• [YOUR OBJECTIVE] Report every line of the material that contains the string "users".

• [LISTED RECORDS]
^^^^

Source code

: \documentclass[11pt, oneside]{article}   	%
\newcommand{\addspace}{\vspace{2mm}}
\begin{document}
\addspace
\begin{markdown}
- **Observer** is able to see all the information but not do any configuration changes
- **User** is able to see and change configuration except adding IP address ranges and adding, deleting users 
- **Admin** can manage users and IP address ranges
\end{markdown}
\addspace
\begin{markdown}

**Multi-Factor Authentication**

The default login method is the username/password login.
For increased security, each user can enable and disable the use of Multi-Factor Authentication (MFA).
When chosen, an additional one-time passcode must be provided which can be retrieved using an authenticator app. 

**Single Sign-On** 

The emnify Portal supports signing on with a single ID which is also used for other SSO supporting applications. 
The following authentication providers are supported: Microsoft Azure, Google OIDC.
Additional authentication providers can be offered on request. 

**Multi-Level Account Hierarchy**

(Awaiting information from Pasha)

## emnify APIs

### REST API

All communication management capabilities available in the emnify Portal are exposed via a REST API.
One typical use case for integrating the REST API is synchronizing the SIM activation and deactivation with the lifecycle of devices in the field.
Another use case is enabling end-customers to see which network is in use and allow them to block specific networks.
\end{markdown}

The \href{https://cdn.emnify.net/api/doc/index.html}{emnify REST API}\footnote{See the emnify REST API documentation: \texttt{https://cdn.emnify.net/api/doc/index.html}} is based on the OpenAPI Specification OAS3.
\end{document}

^^^^

• [WORKED SOLUTION]
- **User** is able to see and change configuration except adding IP address ranges and adding, deleting users 
- **Admin** can manage users and IP address ranges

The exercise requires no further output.